In The Moore’s Law Slow Lane, By Design
In many ways, the remaining chip makers who create the motors inside NUMA-style big iron are lucky. Their customers, who run their most critical transaction processing and database systems on this big iron, are extremely risk averse and therefore they are loathe to change platforms unless absolutely necessary. Such decisions to change platforms are usually made for political rather than technical or economic reasons, and they are few and far between each year. These customers also have predictable workloads, which makes capacity planning easier; they tend to see transactions rise in concert with economic growth and as they add a few applications here and there to their vast portfolios of software, which can number hundreds to thousands of distinct applications.

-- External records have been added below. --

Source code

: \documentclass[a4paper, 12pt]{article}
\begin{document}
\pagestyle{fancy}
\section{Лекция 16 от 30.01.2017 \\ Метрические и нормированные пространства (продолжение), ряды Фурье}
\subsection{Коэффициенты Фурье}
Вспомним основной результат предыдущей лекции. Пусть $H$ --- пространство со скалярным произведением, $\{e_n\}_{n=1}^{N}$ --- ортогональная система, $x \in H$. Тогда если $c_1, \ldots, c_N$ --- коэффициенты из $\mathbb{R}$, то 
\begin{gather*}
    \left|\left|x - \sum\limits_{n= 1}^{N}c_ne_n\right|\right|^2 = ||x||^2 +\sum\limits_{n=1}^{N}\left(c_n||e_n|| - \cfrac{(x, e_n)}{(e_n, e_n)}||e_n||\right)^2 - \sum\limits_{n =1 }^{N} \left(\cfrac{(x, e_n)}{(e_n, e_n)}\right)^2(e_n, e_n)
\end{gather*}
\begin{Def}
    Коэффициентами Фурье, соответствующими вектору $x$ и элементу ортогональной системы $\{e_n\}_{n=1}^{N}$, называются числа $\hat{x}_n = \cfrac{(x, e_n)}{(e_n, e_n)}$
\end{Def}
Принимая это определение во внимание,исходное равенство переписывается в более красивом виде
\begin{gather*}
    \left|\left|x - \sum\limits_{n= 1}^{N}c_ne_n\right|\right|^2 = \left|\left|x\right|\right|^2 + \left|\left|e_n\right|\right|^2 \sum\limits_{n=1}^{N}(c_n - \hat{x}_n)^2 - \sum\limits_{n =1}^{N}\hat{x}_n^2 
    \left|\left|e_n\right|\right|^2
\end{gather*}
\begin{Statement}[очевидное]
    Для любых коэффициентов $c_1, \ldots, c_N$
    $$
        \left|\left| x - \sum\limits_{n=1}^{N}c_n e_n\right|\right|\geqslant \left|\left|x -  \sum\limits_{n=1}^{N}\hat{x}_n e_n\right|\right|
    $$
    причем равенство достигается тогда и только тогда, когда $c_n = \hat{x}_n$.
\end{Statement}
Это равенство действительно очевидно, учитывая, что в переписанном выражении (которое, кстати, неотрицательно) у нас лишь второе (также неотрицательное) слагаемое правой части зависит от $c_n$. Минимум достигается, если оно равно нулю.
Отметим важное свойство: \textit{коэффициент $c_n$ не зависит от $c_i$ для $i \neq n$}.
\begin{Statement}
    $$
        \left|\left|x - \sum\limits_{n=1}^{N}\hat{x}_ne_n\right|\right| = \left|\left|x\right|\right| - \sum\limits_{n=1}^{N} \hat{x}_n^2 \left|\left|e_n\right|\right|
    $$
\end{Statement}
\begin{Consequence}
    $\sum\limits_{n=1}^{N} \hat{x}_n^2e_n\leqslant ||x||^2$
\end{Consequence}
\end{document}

This all makes it fairly easy for companies like Fujitsu to plan out their processor roadmaps, and frankly, to stretch out the time between processor generations. Back in the day, big iron systems had processor upgrades every two years or so, and then it stretched to three years, and now it is even longer. With so much memory and processing available in prior generations of machines, Fujitsu did not feel like it had to rush through its roadmap. On the commercial side of its Sparc64 server lineup, the four-core Sparc64-VII processors etched with 65 nanometer processes debuted in July 2008 and its kicker, the Sparc64-VII+, came out in December 2010 with some clock speed enhancements (up to 3 GHz) and larger L2 caches to boost performance; it was sold by Oracle as the Sparc M3 processor, by the way. There was no commercial-grade Sparc64-IX processor, but the sixteen-core Sparc64-X, implemented in 28 nanometer processes, made its debut in September 2012 as a kind of unified architecture for the HPC variants (the Sparc64-VIII and Sparc64-IXfx, which did not have on-chip NUMA interconnects and which had other HPC-specific instructions). The “Athena” systems that Fujitsu created with these chips were sold by itself and by Oracle. The sixteen-core Sparc64-X+ followed in August 2013 with the Athena+ systems and a clock speed burst to 3.5 GHz on that same 28 nanometer process, plus some other tweaks. There has not been so much as a peep out of Fujitsu since then, except a move to the ARM architecture and back towards custom HPC processors for the Post-K exascale machine.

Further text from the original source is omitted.